Hundreds of illegal workers march through Paris nearly every week.
Most work in catering or construction and recently they set up a camp in the heart of Paris to press demands to be given residency permits.
Deportations
"We pay into the pension fund and we pay these charges in France, not in our countries," says Mr Gandega. "That's why we're asking for the right to live here legally like other workers."
But France is struggling to integrate millions of immigrants or people of immigrant descent.
Last year the government expelled nearly 30,000 illegal migrants and it has promised to deport more.
But the protests by illegal workers do seem to be having some effect.
Despite tough anti-immigration rhetoric, Immigration Minister Eric Besson has recently announced that the government is taking steps to make it easier for those who have been working in France for years to obtain residency permits.

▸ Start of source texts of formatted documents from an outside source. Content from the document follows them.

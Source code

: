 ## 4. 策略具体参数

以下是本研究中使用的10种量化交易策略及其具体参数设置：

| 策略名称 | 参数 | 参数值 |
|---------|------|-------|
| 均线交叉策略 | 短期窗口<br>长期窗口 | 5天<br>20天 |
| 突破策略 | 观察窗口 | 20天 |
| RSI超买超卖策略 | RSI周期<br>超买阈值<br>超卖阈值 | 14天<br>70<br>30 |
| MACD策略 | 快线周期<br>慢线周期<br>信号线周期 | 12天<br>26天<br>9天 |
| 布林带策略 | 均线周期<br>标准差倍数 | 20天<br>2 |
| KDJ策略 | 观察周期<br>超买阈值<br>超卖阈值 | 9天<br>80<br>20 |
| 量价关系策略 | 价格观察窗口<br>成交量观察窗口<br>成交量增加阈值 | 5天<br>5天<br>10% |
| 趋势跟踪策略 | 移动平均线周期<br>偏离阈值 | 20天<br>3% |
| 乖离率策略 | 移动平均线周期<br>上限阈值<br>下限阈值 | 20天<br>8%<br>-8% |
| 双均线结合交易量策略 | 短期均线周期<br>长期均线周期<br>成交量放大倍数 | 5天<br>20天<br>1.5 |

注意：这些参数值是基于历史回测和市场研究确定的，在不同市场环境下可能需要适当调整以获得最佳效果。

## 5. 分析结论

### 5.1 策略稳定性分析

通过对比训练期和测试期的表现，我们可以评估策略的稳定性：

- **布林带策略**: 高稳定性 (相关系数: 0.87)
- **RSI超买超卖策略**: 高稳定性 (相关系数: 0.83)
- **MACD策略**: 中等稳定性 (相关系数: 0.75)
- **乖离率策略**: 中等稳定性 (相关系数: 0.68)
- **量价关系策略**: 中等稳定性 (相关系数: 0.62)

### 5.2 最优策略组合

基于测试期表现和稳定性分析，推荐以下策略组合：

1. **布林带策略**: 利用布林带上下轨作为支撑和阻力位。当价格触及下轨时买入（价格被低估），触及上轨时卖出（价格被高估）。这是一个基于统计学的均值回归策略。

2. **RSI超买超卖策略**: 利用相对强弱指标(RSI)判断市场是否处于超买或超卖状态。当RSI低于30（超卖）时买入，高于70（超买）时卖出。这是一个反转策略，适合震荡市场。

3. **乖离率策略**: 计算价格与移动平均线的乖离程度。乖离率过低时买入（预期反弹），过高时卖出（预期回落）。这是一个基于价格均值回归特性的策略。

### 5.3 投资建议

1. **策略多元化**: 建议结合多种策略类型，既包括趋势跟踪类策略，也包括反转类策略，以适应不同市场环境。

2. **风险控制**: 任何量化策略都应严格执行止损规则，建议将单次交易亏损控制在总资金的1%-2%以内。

The head of the youth section of Nicolas Sarkozy's right-wing UMP party, Benjamin Lancar, says it's a misconception that the party is against immigration.
"We are against immigration when immigrants don't work, get some aid from the state, and subsidies from the state, and don't deserve it. That's a problem," Mr Lancar says.
"But when they're working, when they're paying social charges, of course they need to be ever more integrated into our society."
Mr Lancar dismisses accusations by left-wing parties that President Sarkozy is pandering to the far-right by linking crime and immigration.
"We have a very strict policy on immigration and we've closed the camps in Calais where migrants were trying to go to England," he said.
"But France is a very open country and we are choosing our immigration."